══ Exercise materials ══

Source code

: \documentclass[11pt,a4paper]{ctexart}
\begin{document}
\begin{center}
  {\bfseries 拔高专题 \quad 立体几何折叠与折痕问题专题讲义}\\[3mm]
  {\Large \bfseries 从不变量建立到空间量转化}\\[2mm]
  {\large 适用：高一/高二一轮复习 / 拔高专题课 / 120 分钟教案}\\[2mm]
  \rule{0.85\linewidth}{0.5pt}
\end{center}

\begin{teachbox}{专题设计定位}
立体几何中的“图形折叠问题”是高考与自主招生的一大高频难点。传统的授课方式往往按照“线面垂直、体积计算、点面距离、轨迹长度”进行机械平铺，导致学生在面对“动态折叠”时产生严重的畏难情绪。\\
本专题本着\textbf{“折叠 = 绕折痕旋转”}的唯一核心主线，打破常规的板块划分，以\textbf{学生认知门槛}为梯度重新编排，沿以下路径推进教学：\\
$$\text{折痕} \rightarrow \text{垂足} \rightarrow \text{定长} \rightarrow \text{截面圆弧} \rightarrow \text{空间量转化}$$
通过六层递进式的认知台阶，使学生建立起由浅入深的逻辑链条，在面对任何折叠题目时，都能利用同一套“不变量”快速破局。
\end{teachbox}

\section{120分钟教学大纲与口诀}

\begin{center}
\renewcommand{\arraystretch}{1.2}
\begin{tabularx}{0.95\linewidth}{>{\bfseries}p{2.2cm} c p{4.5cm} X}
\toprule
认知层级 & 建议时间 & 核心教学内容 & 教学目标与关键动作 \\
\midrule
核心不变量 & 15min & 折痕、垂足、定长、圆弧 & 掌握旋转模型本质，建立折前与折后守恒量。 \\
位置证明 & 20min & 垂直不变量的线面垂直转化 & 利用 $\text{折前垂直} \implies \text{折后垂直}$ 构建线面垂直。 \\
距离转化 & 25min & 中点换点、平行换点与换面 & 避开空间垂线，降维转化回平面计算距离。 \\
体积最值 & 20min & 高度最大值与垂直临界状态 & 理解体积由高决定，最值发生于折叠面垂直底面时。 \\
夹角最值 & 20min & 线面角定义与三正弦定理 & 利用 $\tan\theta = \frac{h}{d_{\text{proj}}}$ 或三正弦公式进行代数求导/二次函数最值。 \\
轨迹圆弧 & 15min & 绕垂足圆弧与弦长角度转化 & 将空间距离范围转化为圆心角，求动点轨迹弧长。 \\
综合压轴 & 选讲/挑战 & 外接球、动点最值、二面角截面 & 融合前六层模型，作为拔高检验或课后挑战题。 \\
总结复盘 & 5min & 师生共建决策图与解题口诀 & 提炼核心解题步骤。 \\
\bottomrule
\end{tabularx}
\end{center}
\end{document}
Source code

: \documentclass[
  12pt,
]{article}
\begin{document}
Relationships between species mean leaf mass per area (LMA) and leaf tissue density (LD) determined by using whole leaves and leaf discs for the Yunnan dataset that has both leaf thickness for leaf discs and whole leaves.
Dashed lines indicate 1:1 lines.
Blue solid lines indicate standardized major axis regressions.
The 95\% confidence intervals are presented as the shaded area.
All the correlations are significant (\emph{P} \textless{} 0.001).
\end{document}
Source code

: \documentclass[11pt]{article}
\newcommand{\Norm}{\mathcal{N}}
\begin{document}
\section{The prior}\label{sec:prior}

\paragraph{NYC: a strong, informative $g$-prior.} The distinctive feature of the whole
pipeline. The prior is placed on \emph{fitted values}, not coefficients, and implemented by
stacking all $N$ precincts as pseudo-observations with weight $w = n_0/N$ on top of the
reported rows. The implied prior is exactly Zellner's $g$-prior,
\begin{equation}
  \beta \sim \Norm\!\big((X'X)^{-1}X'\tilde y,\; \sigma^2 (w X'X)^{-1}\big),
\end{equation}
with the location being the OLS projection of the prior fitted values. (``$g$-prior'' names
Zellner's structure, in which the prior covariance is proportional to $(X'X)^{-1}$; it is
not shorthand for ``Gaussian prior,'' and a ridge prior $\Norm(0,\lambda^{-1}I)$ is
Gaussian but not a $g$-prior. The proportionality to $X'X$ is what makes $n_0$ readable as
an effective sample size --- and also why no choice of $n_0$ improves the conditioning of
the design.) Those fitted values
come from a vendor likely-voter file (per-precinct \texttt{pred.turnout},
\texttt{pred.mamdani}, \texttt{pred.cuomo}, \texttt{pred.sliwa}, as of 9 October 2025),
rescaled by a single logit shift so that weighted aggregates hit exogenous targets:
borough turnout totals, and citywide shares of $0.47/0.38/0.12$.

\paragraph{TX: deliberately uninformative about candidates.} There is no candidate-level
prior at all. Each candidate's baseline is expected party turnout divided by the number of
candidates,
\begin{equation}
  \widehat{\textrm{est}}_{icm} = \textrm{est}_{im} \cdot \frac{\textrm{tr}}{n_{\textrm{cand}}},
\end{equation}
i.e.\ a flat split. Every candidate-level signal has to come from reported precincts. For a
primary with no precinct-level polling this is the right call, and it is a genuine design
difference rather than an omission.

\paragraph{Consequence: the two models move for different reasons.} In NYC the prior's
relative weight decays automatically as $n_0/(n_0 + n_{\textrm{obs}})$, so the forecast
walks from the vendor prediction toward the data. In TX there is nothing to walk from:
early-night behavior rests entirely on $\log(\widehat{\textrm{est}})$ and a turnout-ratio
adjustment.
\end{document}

═══
══ Exercise materials ══

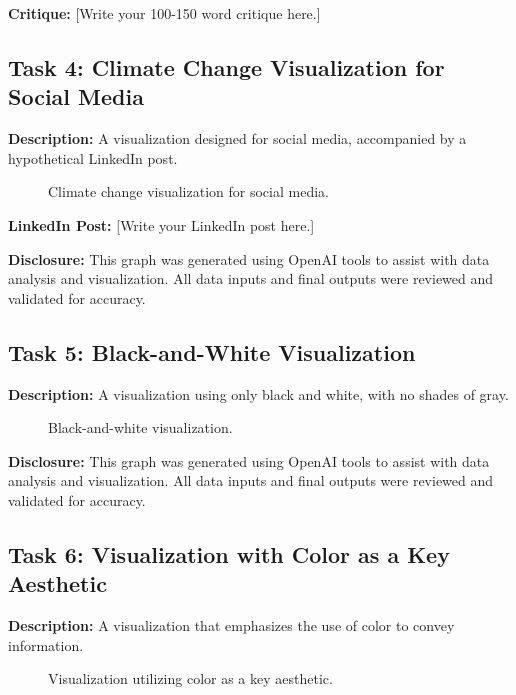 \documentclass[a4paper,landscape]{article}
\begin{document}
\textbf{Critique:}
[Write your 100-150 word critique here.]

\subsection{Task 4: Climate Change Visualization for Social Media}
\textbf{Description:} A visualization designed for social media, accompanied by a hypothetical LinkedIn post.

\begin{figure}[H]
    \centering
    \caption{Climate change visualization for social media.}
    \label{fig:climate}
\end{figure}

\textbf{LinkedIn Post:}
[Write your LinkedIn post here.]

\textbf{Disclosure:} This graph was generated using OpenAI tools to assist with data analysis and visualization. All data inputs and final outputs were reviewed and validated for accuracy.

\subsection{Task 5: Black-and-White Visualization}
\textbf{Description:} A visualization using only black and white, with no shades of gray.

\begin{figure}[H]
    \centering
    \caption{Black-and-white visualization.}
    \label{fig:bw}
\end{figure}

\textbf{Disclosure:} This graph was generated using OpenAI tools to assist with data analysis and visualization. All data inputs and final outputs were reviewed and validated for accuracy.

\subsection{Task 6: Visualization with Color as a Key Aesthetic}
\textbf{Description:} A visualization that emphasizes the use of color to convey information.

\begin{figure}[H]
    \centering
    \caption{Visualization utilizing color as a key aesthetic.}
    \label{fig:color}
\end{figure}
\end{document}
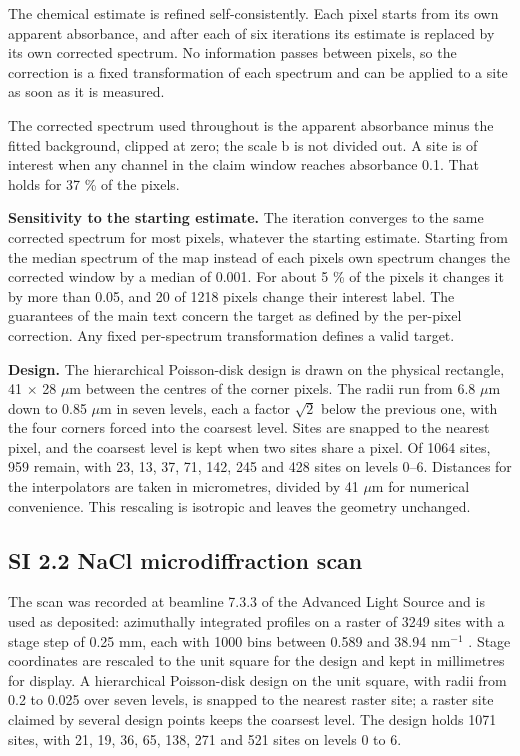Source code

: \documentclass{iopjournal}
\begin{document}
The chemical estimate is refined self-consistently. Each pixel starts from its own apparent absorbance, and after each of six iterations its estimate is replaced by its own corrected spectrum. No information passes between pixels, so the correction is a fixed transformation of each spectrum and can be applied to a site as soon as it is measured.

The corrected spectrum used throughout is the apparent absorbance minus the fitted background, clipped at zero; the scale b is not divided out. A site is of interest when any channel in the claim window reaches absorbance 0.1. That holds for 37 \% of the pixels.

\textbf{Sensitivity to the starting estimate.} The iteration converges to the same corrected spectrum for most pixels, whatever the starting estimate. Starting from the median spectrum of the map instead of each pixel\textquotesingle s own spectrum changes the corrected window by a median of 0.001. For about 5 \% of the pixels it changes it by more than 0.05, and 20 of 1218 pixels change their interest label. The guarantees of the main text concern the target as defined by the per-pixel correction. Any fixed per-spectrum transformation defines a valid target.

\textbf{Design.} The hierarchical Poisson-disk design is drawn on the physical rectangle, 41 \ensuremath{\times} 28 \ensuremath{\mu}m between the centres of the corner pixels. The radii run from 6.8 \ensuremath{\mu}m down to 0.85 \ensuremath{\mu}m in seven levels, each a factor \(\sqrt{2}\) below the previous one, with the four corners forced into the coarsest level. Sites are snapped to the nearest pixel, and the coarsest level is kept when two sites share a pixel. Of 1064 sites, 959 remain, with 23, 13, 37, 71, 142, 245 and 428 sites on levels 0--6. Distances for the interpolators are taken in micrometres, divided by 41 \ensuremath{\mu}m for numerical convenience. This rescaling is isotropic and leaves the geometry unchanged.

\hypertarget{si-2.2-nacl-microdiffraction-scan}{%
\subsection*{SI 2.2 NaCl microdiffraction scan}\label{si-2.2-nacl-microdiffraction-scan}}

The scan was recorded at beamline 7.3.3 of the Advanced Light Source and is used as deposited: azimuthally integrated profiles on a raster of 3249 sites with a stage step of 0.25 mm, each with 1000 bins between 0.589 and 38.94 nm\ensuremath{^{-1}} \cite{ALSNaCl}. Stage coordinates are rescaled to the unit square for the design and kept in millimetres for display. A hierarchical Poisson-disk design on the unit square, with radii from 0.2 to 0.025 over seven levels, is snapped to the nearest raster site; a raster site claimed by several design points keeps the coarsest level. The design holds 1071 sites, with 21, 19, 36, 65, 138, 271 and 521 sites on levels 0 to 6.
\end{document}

═══
══ Exercise materials ══

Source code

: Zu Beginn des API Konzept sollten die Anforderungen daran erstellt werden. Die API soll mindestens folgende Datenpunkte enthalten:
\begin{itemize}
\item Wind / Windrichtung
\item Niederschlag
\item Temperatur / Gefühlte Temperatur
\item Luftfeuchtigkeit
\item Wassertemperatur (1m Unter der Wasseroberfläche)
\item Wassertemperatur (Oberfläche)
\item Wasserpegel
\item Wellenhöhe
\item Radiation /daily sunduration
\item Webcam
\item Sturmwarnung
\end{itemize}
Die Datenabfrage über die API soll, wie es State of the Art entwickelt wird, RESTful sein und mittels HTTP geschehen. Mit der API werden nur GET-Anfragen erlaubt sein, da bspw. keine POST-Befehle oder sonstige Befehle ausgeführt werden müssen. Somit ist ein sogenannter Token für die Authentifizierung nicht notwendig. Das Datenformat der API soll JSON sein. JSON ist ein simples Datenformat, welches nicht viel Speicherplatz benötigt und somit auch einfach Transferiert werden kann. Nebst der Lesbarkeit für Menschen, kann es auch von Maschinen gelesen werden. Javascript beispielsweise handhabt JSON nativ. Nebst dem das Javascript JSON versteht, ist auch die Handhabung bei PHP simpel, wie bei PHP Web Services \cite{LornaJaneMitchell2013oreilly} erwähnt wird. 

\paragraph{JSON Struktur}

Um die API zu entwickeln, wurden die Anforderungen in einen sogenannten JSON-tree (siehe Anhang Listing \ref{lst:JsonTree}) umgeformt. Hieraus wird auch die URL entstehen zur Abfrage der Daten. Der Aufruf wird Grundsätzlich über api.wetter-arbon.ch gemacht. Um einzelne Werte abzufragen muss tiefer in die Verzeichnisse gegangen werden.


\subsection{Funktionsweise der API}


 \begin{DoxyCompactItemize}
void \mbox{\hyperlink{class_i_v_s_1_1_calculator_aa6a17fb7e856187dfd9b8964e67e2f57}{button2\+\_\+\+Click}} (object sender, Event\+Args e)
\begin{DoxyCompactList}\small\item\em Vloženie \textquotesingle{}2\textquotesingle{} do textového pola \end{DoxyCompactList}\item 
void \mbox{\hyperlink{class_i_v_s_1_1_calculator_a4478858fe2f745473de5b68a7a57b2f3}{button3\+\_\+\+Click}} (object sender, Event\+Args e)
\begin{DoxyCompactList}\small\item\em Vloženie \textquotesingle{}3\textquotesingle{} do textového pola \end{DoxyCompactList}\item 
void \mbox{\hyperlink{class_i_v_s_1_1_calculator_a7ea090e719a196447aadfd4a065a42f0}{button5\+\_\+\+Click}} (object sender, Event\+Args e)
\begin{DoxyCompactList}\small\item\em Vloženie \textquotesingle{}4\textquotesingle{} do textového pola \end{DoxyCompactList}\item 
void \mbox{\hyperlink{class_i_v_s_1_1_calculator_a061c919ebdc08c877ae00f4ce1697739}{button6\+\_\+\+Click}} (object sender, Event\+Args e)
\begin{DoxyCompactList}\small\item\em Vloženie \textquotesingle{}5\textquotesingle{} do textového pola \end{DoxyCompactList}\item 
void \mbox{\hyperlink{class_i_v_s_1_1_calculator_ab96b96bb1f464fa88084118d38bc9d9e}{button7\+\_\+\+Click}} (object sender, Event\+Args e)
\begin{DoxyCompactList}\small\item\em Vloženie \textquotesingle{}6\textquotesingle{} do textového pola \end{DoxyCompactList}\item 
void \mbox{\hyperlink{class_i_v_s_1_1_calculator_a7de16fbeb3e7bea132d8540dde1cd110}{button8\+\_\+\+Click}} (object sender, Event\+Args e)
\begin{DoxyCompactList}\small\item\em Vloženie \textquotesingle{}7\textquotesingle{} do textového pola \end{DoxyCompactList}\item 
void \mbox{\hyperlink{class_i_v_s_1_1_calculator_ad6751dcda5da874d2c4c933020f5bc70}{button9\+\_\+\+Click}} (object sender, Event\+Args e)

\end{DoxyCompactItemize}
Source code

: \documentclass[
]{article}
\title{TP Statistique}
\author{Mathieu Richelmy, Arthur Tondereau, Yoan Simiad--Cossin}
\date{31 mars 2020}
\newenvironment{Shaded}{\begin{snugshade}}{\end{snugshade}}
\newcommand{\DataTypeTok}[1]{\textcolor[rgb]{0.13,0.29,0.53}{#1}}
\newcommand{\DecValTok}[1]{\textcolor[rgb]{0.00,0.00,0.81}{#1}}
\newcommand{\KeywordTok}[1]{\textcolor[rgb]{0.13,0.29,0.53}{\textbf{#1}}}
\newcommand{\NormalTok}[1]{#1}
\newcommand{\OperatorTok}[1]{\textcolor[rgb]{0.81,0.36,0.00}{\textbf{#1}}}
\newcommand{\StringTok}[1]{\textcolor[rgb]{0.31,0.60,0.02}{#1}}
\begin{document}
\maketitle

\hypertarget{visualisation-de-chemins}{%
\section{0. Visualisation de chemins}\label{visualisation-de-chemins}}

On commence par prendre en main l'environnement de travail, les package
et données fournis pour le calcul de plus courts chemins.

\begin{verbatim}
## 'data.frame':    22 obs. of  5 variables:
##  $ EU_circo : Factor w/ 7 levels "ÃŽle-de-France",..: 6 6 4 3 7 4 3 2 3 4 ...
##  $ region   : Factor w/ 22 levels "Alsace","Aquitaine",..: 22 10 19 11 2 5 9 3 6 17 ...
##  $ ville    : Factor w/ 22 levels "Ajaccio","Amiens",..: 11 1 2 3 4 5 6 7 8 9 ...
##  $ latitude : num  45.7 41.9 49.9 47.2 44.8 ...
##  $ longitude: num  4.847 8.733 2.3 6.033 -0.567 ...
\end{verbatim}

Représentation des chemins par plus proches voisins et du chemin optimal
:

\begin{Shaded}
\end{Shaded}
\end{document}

═══

[Work task]
If a line in the material above holds "microdiffraction", copy it.

[Response to the exercise]
\hypertarget{si-2.2-nacl-microdiffraction-scan}{%
\subsection*{SI 2.2 NaCl microdiffraction scan}\label{si-2.2-nacl-microdiffraction-scan}}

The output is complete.